▶ _TASK INPUT_:
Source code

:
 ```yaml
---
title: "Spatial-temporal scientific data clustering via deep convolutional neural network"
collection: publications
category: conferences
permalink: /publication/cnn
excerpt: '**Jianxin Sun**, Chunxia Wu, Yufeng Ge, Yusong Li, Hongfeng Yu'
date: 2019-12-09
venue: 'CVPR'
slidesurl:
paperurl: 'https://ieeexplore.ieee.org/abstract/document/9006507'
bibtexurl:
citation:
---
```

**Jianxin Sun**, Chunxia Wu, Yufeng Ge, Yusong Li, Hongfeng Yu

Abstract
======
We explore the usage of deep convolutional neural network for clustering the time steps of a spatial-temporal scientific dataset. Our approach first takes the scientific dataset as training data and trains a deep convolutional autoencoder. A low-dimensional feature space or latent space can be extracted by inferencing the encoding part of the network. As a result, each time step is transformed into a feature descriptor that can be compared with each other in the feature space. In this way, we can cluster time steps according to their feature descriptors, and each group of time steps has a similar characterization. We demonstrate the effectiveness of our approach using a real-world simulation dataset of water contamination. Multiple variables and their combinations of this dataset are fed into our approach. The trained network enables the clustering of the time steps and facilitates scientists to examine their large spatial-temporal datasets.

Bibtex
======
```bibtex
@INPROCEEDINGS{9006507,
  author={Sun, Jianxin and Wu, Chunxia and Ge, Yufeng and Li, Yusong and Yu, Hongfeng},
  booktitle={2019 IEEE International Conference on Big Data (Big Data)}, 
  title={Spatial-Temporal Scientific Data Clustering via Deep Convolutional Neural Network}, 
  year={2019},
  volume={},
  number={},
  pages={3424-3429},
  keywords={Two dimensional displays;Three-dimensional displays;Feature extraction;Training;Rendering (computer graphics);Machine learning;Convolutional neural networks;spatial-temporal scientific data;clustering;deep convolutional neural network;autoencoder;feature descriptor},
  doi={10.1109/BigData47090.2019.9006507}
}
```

▶ _ACTION ITEM_:
Pull every line containing "Yufeng" out of the data above.

▶ _THE COMPLETED TASK_:
excerpt: '**Jianxin Sun**, Chunxia Wu, Yufeng Ge, Yusong Li, Hongfeng Yu'
**Jianxin Sun**, Chunxia Wu, Yufeng Ge, Yusong Li, Hongfeng Yu
  author={Sun, Jianxin and Wu, Chunxia and Ge, Yufeng and Li, Yusong and Yu, Hongfeng},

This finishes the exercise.